● Your task: Find the word "them" in the material below and gather every line that contains it.

Provided records section start

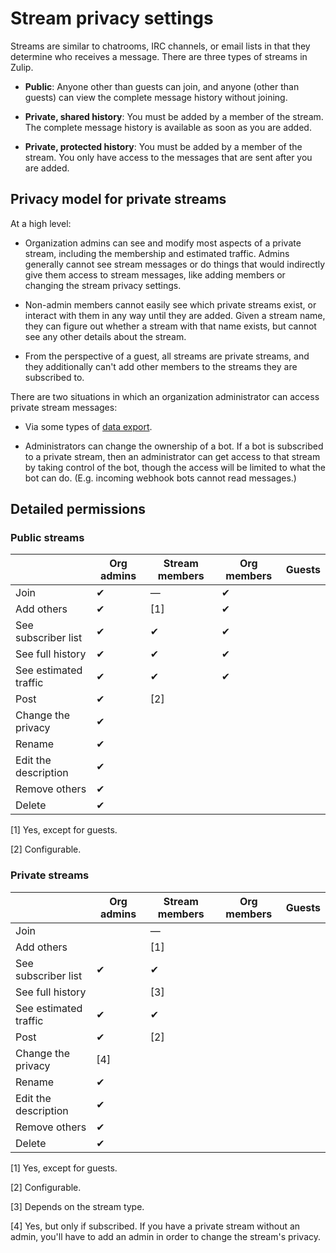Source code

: # Stream privacy settings

Streams are similar to chatrooms, IRC channels, or email lists in that they
determine who receives a message. There are three types of streams in Zulip.

* **Public**: Anyone other than guests can join, and anyone (other than guests) can view the complete message
  history without joining.

* **Private, shared history**: You must be added by a member of the stream. The
  complete message history is available as soon as you are added.

* **Private, protected history**: You must be added by a member of the
  stream. You only have access to the messages that are sent after you are added.

## Privacy model for private streams

At a high level:

* Organization admins can see and modify most aspects of a private stream,
  including the membership and estimated traffic. Admins generally cannot see stream
  messages or do things that would indirectly give them access to stream
  messages, like adding members or changing the stream privacy settings.

* Non-admin members cannot easily see which private streams exist, or interact with
  them in any way until they are added. Given a stream name, they can figure
  out whether a stream with that name exists, but cannot see any other
  details about the stream.

* From the perspective of a guest, all streams are private streams, and they
  additionally can't add other members to the streams they are subscribed to.

There are two situations in which an organization administrator can access
private stream messages:

* Via some types of [data export](/help/export-your-organization).

* Administrators can change the ownership of a bot. If a bot is subscribed
  to a private stream, then an administrator can get access to that stream by
  taking control of the bot, though the access will be limited to what the
  bot can do. (E.g. incoming webhook bots cannot read messages.)

## Detailed permissions

### Public streams

|                       | Org admins | Stream members | Org members | Guests
|---                    |---         |---             |---          |---
| Join                  | &#10004;   | &mdash;        | &#10004;    |
| Add others            | &#10004;   | [1]            | &#10004;    |
| See subscriber list   | &#10004;   | &#10004;       | &#10004;    |
| See full history      | &#10004;   | &#10004;       | &#10004;    |
| See estimated traffic | &#10004;   | &#10004;       | &#10004;    |
| Post                  | &#10004;   | [2]            |             |
| Change the privacy    | &#10004;   |                |             |
| Rename                | &#10004;   |                |             |
| Edit the description  | &#10004;   |                |             |
| Remove others         | &#10004;   |                |             |
| Delete                | &#10004;   |                |             |

[1] Yes, except for guests.

[2] Configurable.

### Private streams

|                       | Org admins | Stream members | Org members | Guests
|---                    |---         |---             |---          |---
| Join                  |            | &mdash;        |             |
| Add others            |            | [1]            |             |
| See subscriber list   | &#10004;   | &#10004;       |             |
| See full history      |            | [3]            |             |
| See estimated traffic | &#10004;   | &#10004;       |             |
| Post                  | &#10004;   | [2]            |             |
| Change the privacy    | [4]        |                |             |
| Rename                | &#10004;   |                |             |
| Edit the description  | &#10004;   |                |             |
| Remove others         | &#10004;   |                |             |
| Delete                | &#10004;   |                |             |

[1] Yes, except for guests.

[2] Configurable.

[3] Depends on the stream type.

[4] Yes, but only if subscribed. If you have a private stream without an
admin, you'll have to add an admin in order to change the stream's privacy.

Provided records section end

● Solution to this exercise:
  messages or do things that would indirectly give them access to stream
  them in any way until they are added. Given a stream name, they can figure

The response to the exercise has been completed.